*** Records for this exercise Section Begins ***

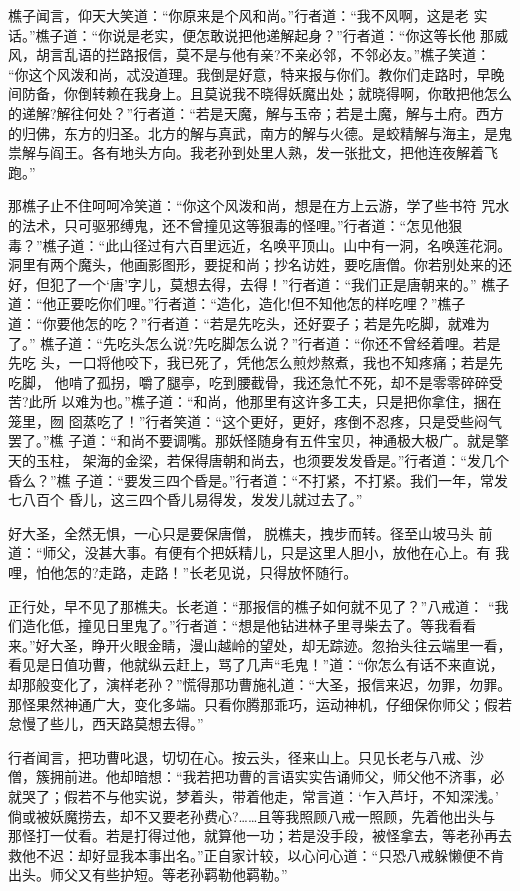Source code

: 樵子闻言，仰天大笑道：“你原来是个风和尚。”行者道：“我不风啊，这是老
实话。”樵子道：“你说是老实，便怎敢说把他递解起身？”行者道：“你这等长他
那威风，胡言乱语的拦路报信，莫不是与他有亲?不亲必邻，不邻必友。”樵子笑道：
“你这个风泼和尚，忒没道理。我倒是好意，特来报与你们。教你们走路时，早晚
间防备，你倒转赖在我身上。且莫说我不晓得妖魔出处；就晓得啊，你敢把他怎么
的递解?解往何处？”行者道：“若是天魔，解与玉帝；若是土魔，解与土府。西方
的归佛，东方的归圣。北方的解与真武，南方的解与火德。是蛟精解与海主，是鬼
祟解与阎王。各有地头方向。我老孙到处里人熟，发一张批文，把他连夜解着飞跑。”

那樵子止不住呵呵冷笑道：“你这个风泼和尚，想是在方上云游，学了些书符
咒水的法术，只可驱邪缚鬼，还不曾撞见这等狠毒的怪哩。”行者道：“怎见他狠
毒？”樵子道：“此山径过有六百里远近，名唤平顶山。山中有一洞，名唤莲花洞。
洞里有两个魔头，他画影图形，要捉和尚；抄名访姓，要吃唐僧。你若别处来的还
好，但犯了一个‘唐’字儿，莫想去得，去得！”行者道：“我们正是唐朝来的。”
樵子道：“他正要吃你们哩。”行者道：“造化，造化!但不知他怎的样吃哩？”樵子
道：“你要他怎的吃？”行者道：“若是先吃头，还好耍子；若是先吃脚，就难为了。”
樵子道：“先吃头怎么说?先吃脚怎么说？”行者道：“你还不曾经着哩。若是先吃
头，一口将他咬下，我已死了，凭他怎么煎炒熬煮，我也不知疼痛；若是先吃脚，
他啃了孤拐，嚼了腿亭，吃到腰截骨，我还急忙不死，却不是零零碎碎受苦?此所
以难为也。”樵子道：“和尚，他那里有这许多工夫，只是把你拿住，捆在笼里，囫
囵蒸吃了！”行者笑道：“这个更好，更好，疼倒不忍疼，只是受些闷气罢了。”樵
子道：“和尚不要调嘴。那妖怪随身有五件宝贝，神通极大极广。就是擎天的玉柱，
架海的金梁，若保得唐朝和尚去，也须要发发昏是。”行者道：“发几个昏么？”樵
子道：“要发三四个昏是。”行者道：“不打紧，不打紧。我们一年，常发七八百个
昏儿，这三四个昏儿易得发，发发儿就过去了。”

好大圣，全然无惧，一心只是要保唐僧，脱樵夫，拽步而转。径至山坡马头
前道：“师父，没甚大事。有便有个把妖精儿，只是这里人胆小，放他在心上。有
我哩，怕他怎的?走路，走路！”长老见说，只得放怀随行。

正行处，早不见了那樵夫。长老道：“那报信的樵子如何就不见了？”八戒道：
“我们造化低，撞见日里鬼了。”行者道：“想是他钻进林子里寻柴去了。等我看看
来。”好大圣，睁开火眼金睛，漫山越岭的望处，却无踪迹。忽抬头往云端里一看，
看见是日值功曹，他就纵云赶上，骂了几声“毛鬼！”道：“你怎么有话不来直说，
却那般变化了，演样老孙？”慌得那功曹施礼道：“大圣，报信来迟，勿罪，勿罪。
那怪果然神通广大，变化多端。只看你腾那乖巧，运动神机，仔细保你师父；假若
怠慢了些儿，西天路莫想去得。”

行者闻言，把功曹叱退，切切在心。按云头，径来山上。只见长老与八戒、沙
僧，簇拥前进。他却暗想：“我若把功曹的言语实实告诵师父，师父他不济事，必
就哭了；假若不与他实说，梦着头，带着他走，常言道：‘乍入芦圩，不知深浅。’
倘或被妖魔捞去，却不又要老孙费心?……且等我照顾八戒一照顾，先着他出头与
那怪打一仗看。若是打得过他，就算他一功；若是没手段，被怪拿去，等老孙再去
救他不迟：却好显我本事出名。”正自家计较，以心问心道：“只恐八戒躲懒便不肯
出头。师父又有些护短。等老孙羁勒他羁勒。”

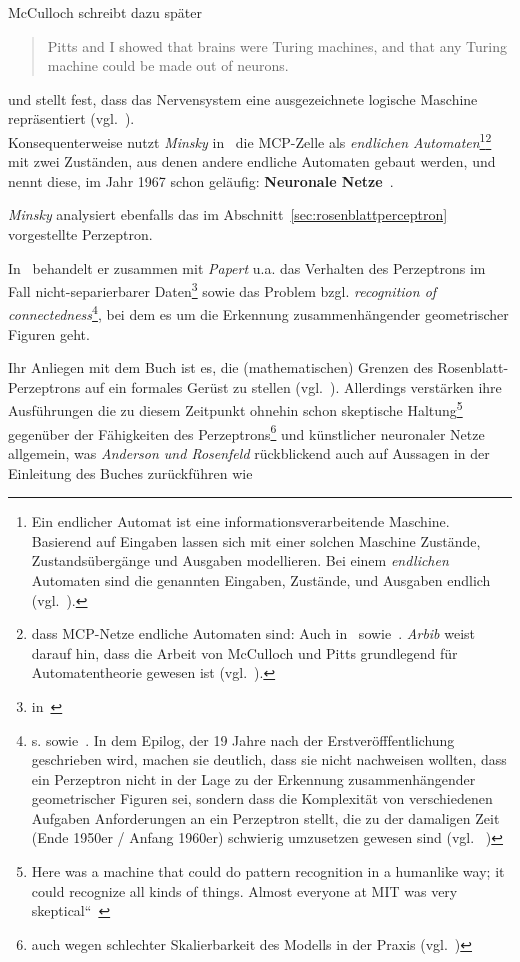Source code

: McCulloch schreibt dazu später

\blockquote[{\cite[164]{Mcc16}}]{
    Pitts and I showed that brains were Turing machines, and that any Turing machine could be made out of neurons.
}

\noindent
und stellt fest, dass das Nervensystem eine ausgezeichnete logische Maschine repräsentiert (vgl.~\cite[80]{Mcc16}).\\


Konsequenterweise nutzt \textit{Minsky} in~\cite[32 ff.]{Min67} die MCP-Zelle als \textit{endlichen Automaten}\footnote{
    Ein endlicher Automat ist eine informationsverarbeitende Maschine. Basierend auf Eingaben lassen sich mit einer solchen Maschine Zustände, Zustandsübergänge und Ausgaben modellieren. Bei einem \textit{endlichen} Automaten sind die genannten Eingaben, Zustände, und Ausgaben endlich (vgl.~\cite[26 ff.]{SSH95}).
}\footnote{
    dass MCP-Netze endliche Automaten sind: Auch in~\cite[76]{Cow90} sowie~\cite[47, ``Satz 2.4``]{Roj93}. \textit{Arbib} weist darauf hin, dass die Arbeit von McCulloch und Pitts grundlegend für Automatentheorie gewesen ist (vgl.~\cite[8]{Arb19}).
} mit zwei Zuständen, aus denen andere endliche Automaten gebaut werden, und nennt diese, im Jahr 1967 schon geläufig: \textbf{Neuronale Netze}~\cite[33]{Min67}.

%

\textit{Minsky} analysiert ebenfalls das im Abschnitt~\ref{sec:rosenblattperceptron} vorgestellte Perzeptron.


In~\cite{MP88} behandelt er zusammen mit \textit{Papert} u.a. das Verhalten des Perzeptrons im Fall nicht-separierbarer Daten\footnote{
    in~\cite[181 ff.]{MP88}
} sowie das Problem bzgl. \textit{recognition of connectedness}\footnote{
    s. \cite[12, ``Theorem 0.8``]{MP88} sowie~\cite[249 f.]{MP88}. In dem Epilog, der 19 Jahre nach der Erstveröfffentlichung geschrieben wird, machen sie deutlich, dass sie nicht nachweisen wollten, dass ein Perzeptron nicht in der Lage zu der Erkennung zusammenhängender geometrischer Figuren sei, sondern dass die Komplexität von verschiedenen Aufgaben Anforderungen an ein Perzeptron stellt, die zu der damaligen Zeit (Ende 1950er / Anfang 1960er) schwierig umzusetzen gewesen sind (vgl. ~\cite[250]{MP88})
}, bei dem es um die Erkennung zusammenhängender geometrischer Figuren geht.

Ihr Anliegen mit dem Buch ist es, die (mathematischen) Grenzen des Rosenblatt-Perzeptrons auf ein formales Gerüst zu stellen (vgl.~\cite[249]{MP88}).
Allerdings verstärken ihre Ausführungen die zu diesem Zeitpunkt ohnehin schon skeptische Haltung\footnote{
    Here was a machine that could do pattern recognition in a humanlike way; it could recognize all kinds of things. Almost everyone at MIT was very skeptical``~\cite[99]{AR98}
} gegenüber der Fähigkeiten des Perzeptrons\footnote{
    auch wegen schlechter Skalierbarkeit des Modells in der Praxis (vgl.~\cite[159]{AR88})
} und künstlicher neuronaler Netze allgemein, was \textit{Anderson und Rosenfeld} rückblickend auch auf Aussagen in der Einleitung des Buches zurückführen wie

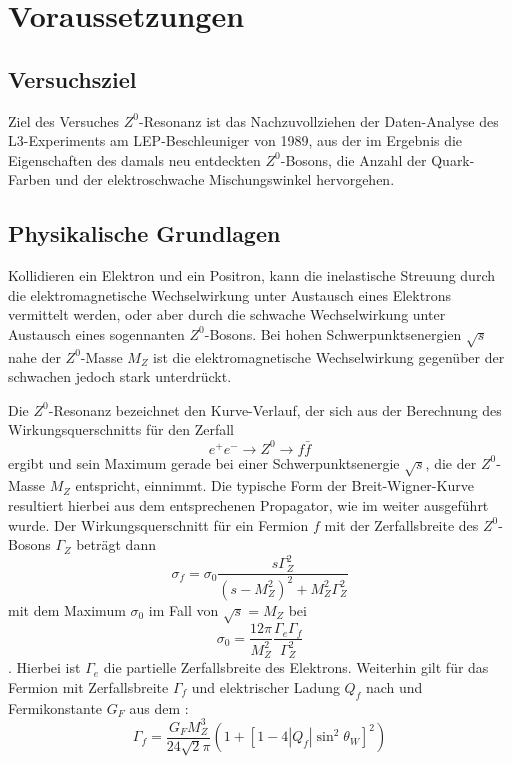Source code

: \section{Voraussetzungen}

\subsection{Versuchsziel}

Ziel des Versuches $Z^0$-Resonanz ist das Nachzuvollziehen der Daten-Analyse des
L3-Experiments am LEP-Beschleuniger von 1989, aus der im Ergebnis die
Eigenschaften des damals neu entdeckten $Z^0$-Bosons, die Anzahl der
Quark-Farben und der elektroschwache Mischungswinkel hervorgehen.

\subsection{Physikalische Grundlagen}

Kollidieren ein Elektron und ein Positron, kann die inelastische Streuung durch
die elektromagnetische Wechselwirkung unter Austausch eines Elektrons vermittelt
werden, oder aber durch die schwache Wechselwirkung unter Austausch eines
sogennanten $Z^0$-Bosons. Bei hohen Schwerpunktsenergien $\sqrt{s}$ nahe der
$Z^0$-Masse $M_Z$ ist die elektromagnetische Wechselwirkung gegenüber der
schwachen jedoch stark unterdrückt.

Die $Z^0$-Resonanz bezeichnet den Kurve-Verlauf, der sich aus der
Berechnung des Wirkungsquerschnitts für den Zerfall
\begin{equation}
  e^{+} e^{-} \rightarrow Z^0 \rightarrow f \bar{f}
\end{equation}
ergibt und sein Maximum gerade bei einer Schwerpunktsenergie
$\sqrt{s}$, die der $Z^0$-Masse $M_Z$ entspricht, einnimmt. Die typische Form
der Breit-Wigner-Kurve resultiert hierbei aus dem entsprechenen Propagator,
wie im \cite[Gl. 2]{script} weiter ausgeführt wurde. Der Wirkungsquerschnitt für
ein Fermion $f$ mit der Zerfallsbreite des $Z^0$-Bosons $Γ_Z$ beträgt dann
\begin{equation}
  \label{eqn:sigmaf}
  σ_f = σ_0 \frac{s Γ_Z^2}{(s − M_Z^2)^2 + M_Z^2Γ_Z^2}
\end{equation}
mit dem Maximum $σ_0$ im Fall von $\sqrt{s} = M_Z$ bei
\begin{equation}
  σ_0 = \frac{12π}{M_Z^2}\frac{Γ_eΓ_f}{Γ_Z^2}
\end{equation}
. Hierbei ist $Γ_e$ die partielle Zerfallsbreite des Elektrons. Weiterhin gilt
für das Fermion mit Zerfallsbreite $Γ_f$ und elektrischer Ladung $Q_f$ nach
\cite[Gl. 6]{script} und Fermikonstante $G_F$ aus dem \cite{pdb}:
\begin{equation}
  Γ_f = \frac{G_F M_Z^3}{24 \sqrt{2}π}\left(1+[1−4|Q_f|\sin^2θ_W]^2\right)
\end{equation}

*** Records for this exercise Section Ends ***

→ **Problem requirements**: Only a number should be given: the count of lines above that contain the word "geometrischer".

→ **Response area**: 2